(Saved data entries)
*** Block opens ***

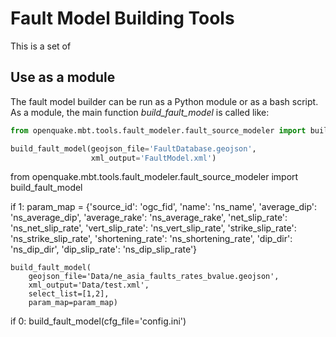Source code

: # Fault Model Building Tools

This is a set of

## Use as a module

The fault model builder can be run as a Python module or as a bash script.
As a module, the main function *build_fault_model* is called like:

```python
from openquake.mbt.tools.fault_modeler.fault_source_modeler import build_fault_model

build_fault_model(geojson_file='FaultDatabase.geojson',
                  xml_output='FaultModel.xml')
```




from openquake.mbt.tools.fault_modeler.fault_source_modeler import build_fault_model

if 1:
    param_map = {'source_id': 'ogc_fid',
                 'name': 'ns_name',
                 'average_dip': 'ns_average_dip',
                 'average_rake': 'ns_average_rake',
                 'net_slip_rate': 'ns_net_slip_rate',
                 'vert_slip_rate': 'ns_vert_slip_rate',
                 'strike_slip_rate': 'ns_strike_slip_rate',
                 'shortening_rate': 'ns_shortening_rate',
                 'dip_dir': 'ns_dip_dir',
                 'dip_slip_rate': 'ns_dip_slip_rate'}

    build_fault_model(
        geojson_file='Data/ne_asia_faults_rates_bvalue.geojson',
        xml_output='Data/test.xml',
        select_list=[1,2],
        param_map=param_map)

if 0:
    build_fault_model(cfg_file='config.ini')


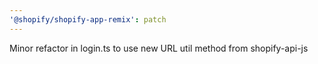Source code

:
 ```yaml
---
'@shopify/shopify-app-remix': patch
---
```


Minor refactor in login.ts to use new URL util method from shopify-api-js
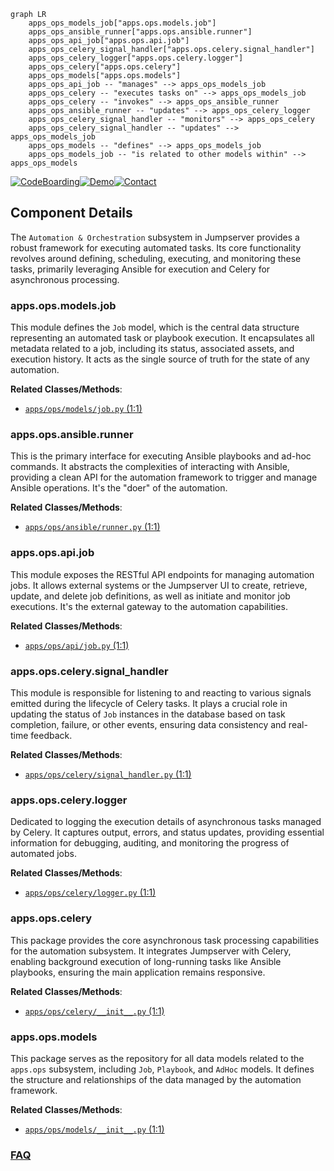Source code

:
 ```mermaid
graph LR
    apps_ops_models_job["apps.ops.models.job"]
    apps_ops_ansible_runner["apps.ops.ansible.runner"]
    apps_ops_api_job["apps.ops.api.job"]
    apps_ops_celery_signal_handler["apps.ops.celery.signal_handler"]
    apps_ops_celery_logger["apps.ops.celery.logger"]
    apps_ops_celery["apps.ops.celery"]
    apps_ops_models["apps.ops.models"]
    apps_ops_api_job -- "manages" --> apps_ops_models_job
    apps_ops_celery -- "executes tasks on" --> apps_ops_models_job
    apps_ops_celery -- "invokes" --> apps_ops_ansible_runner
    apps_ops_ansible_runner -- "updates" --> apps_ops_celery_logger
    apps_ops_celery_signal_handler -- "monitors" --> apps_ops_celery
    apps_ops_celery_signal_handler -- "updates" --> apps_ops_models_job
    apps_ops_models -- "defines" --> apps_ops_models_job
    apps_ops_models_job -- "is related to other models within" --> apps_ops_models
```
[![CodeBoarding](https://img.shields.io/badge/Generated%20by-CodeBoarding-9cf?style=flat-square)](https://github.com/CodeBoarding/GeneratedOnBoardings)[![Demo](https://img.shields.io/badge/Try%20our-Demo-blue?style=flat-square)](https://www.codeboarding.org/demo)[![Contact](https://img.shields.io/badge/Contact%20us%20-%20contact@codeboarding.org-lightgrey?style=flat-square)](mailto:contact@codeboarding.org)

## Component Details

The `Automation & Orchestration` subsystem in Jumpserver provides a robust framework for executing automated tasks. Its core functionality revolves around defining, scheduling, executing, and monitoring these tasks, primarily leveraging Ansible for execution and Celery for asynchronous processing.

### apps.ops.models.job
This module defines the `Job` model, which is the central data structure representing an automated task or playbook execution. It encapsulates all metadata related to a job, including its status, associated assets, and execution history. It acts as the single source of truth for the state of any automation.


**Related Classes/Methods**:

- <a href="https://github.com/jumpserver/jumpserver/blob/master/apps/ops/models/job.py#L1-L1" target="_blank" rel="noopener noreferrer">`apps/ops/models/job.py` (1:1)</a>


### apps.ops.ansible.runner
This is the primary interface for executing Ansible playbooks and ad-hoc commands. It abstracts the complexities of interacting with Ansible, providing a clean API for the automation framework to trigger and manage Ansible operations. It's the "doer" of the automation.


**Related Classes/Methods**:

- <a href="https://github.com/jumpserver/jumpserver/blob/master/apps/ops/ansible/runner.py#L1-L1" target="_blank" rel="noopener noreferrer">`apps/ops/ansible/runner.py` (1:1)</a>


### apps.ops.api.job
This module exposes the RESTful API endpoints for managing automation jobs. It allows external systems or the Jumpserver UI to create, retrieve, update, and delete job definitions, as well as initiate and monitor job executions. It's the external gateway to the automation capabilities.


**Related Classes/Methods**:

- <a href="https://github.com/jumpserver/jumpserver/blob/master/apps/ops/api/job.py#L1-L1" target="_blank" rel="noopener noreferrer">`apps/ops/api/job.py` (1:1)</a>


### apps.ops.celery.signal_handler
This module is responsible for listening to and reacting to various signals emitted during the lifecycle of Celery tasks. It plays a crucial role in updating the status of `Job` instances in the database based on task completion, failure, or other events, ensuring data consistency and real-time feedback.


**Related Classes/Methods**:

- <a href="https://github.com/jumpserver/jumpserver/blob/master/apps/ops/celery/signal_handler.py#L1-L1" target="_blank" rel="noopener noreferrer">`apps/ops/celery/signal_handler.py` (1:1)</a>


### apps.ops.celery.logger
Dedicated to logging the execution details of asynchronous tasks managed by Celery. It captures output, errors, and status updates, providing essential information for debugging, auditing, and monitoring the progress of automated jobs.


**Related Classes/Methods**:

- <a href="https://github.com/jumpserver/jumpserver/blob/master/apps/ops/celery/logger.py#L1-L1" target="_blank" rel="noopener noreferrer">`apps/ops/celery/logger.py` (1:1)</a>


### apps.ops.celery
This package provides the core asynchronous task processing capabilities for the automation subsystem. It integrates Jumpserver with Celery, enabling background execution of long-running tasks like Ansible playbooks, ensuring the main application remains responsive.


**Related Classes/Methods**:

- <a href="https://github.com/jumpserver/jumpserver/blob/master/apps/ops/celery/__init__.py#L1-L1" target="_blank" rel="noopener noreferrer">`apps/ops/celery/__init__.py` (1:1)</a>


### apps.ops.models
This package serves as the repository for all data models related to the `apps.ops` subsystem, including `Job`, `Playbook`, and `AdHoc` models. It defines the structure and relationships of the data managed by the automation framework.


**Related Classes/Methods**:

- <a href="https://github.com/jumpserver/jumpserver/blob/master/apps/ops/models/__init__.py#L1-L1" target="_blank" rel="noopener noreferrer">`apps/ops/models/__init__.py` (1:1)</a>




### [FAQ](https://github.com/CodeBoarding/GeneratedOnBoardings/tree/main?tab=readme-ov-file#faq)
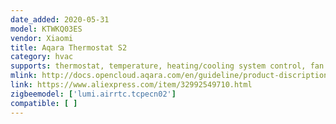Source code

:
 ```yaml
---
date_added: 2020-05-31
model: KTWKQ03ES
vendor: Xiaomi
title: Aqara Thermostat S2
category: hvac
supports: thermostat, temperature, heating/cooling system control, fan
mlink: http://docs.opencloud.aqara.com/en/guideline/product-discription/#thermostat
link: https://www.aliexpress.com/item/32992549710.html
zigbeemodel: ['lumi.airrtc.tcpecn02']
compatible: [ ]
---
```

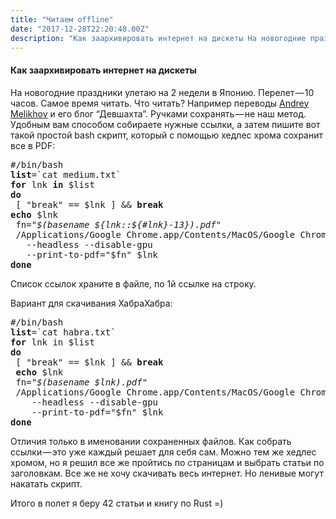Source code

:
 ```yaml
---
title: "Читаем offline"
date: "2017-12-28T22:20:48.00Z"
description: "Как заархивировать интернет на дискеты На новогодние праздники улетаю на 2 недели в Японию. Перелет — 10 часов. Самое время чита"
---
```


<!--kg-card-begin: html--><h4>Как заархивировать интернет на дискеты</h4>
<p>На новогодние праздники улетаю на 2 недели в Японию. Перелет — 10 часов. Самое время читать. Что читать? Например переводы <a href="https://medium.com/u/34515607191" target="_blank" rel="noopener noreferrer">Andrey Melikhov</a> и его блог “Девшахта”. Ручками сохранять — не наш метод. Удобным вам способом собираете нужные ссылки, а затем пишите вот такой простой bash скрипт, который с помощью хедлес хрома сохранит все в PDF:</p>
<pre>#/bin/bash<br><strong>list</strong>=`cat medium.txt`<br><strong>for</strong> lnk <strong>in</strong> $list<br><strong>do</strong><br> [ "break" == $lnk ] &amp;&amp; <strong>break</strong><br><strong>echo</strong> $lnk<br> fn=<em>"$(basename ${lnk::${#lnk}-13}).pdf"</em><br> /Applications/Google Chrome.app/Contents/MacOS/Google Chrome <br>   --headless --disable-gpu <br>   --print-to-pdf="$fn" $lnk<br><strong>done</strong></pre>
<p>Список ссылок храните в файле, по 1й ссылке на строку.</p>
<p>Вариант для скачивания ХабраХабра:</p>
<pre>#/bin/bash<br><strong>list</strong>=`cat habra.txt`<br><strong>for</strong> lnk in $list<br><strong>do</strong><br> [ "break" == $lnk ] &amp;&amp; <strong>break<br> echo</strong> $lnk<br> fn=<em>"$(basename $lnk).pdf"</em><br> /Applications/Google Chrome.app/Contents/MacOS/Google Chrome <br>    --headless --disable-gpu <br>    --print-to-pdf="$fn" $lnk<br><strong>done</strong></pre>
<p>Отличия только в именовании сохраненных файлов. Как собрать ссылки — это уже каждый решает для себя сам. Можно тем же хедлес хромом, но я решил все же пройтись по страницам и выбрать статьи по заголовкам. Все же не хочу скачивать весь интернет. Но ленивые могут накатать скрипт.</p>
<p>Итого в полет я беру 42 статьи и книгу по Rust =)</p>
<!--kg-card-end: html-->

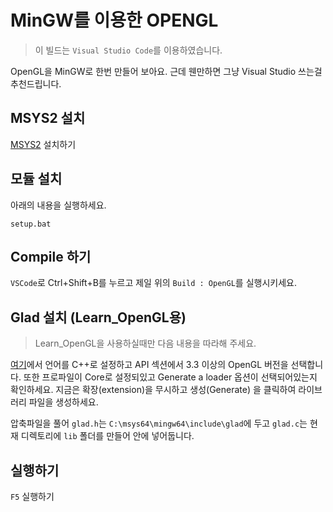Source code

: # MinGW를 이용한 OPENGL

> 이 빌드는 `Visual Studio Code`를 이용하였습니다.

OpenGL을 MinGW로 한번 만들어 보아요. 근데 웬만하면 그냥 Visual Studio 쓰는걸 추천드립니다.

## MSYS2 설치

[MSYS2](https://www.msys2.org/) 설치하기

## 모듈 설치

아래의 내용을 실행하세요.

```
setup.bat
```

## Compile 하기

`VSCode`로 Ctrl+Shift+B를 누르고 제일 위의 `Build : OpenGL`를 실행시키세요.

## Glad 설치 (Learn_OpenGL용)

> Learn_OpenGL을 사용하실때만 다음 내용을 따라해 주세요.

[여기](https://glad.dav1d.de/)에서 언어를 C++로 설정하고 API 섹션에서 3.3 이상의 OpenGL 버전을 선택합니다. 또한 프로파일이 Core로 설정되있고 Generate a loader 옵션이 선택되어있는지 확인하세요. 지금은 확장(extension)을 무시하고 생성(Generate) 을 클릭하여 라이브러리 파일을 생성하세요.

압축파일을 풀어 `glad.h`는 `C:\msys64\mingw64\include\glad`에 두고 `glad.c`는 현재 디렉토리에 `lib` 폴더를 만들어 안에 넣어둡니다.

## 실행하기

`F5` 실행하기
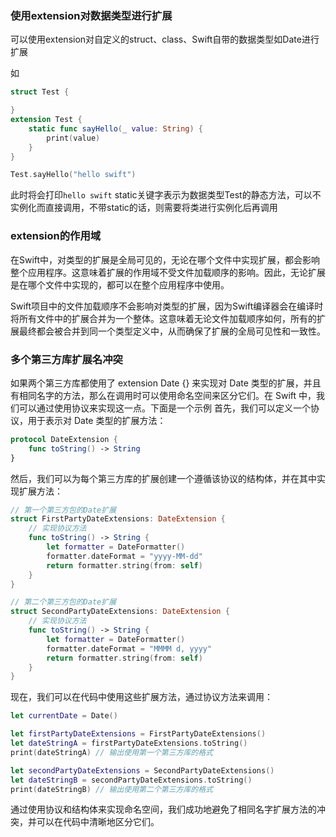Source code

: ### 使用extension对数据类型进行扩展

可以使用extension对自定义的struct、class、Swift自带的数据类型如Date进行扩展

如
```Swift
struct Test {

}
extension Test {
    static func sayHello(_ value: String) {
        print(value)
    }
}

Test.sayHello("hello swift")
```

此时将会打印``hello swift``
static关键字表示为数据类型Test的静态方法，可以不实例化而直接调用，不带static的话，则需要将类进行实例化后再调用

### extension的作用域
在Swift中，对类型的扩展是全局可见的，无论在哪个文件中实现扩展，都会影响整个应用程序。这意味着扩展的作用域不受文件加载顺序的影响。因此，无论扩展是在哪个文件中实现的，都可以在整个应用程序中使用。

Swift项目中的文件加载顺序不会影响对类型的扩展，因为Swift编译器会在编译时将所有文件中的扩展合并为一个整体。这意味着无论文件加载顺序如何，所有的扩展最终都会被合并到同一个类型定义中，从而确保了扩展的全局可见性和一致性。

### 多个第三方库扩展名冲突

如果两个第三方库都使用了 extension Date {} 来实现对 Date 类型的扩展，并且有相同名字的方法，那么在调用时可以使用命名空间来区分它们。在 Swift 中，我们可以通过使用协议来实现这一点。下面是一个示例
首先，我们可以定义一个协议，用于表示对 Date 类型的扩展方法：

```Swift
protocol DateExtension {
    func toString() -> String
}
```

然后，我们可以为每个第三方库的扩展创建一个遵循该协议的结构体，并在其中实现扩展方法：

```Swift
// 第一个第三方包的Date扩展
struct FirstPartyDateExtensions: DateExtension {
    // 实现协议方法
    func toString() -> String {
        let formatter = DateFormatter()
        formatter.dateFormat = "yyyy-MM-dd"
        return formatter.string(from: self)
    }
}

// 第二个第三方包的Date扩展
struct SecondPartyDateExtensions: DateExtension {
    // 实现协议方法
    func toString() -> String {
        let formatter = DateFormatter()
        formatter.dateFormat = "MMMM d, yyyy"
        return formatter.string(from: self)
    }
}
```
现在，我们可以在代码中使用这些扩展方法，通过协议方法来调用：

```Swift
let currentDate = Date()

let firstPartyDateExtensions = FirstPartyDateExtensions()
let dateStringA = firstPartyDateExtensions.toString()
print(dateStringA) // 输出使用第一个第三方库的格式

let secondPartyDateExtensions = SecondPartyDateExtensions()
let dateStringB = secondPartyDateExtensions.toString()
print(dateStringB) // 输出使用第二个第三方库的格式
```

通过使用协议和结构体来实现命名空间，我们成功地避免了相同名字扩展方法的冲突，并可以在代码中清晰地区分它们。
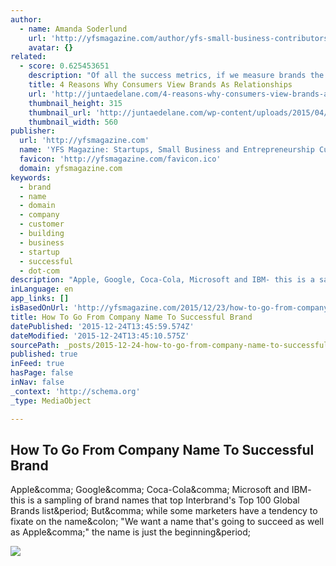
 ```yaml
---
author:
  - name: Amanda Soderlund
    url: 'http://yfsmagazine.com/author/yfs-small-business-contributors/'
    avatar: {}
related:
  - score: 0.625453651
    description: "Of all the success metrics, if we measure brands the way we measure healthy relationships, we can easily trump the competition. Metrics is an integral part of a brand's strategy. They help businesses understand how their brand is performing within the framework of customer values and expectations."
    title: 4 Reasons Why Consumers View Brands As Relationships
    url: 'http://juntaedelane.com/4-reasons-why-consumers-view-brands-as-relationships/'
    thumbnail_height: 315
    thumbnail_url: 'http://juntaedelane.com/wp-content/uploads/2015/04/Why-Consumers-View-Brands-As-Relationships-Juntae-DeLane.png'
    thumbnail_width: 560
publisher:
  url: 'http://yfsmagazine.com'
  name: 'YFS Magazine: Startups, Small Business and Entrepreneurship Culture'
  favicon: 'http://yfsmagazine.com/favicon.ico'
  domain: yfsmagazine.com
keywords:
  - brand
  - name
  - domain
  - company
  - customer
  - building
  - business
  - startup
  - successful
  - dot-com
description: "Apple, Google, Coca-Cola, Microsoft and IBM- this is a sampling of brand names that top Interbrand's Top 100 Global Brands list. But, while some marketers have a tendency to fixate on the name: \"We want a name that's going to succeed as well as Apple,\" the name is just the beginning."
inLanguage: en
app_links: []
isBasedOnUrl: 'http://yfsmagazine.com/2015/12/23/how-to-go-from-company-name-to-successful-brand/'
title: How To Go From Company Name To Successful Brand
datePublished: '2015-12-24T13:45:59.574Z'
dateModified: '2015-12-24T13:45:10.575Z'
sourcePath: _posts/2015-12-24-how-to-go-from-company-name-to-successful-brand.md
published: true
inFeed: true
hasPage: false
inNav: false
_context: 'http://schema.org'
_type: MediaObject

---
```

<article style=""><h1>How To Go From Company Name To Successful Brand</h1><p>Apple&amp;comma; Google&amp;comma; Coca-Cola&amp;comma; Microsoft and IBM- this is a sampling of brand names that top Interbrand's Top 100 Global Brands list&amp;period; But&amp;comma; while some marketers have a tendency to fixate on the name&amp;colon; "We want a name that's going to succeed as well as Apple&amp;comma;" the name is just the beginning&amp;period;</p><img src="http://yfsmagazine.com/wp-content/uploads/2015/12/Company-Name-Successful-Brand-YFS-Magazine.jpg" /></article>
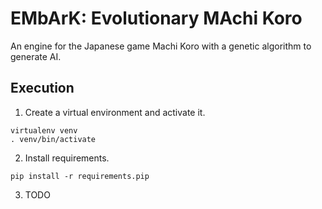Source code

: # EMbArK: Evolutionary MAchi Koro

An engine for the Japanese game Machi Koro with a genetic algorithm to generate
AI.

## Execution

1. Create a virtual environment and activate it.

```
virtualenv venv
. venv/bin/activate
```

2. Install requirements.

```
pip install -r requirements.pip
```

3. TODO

*** Block closes ***

* [DIRECTIONS FOR THIS TASK]:
Return nothing but the lines running from the start of the data to the line with "param_map=param_map)", please, both ends included and no pictures.

* [RESPONSE TO THIS TASK]:
Source code

: # Fault Model Building Tools

This is a set of

## Use as a module

The fault model builder can be run as a Python module or as a bash script.
As a module, the main function *build_fault_model* is called like:

```python
from openquake.mbt.tools.fault_modeler.fault_source_modeler import build_fault_model

build_fault_model(geojson_file='FaultDatabase.geojson',
                  xml_output='FaultModel.xml')
```




from openquake.mbt.tools.fault_modeler.fault_source_modeler import build_fault_model

if 1:
    param_map = {'source_id': 'ogc_fid',
                 'name': 'ns_name',
                 'average_dip': 'ns_average_dip',
                 'average_rake': 'ns_average_rake',
                 'net_slip_rate': 'ns_net_slip_rate',
                 'vert_slip_rate': 'ns_vert_slip_rate',
                 'strike_slip_rate': 'ns_strike_slip_rate',
                 'shortening_rate': 'ns_shortening_rate',
                 'dip_dir': 'ns_dip_dir',
                 'dip_slip_rate': 'ns_dip_slip_rate'}

    build_fault_model(
        geojson_file='Data/ne_asia_faults_rates_bvalue.geojson',
        xml_output='Data/test.xml',
        select_list=[1,2],
        param_map=param_map)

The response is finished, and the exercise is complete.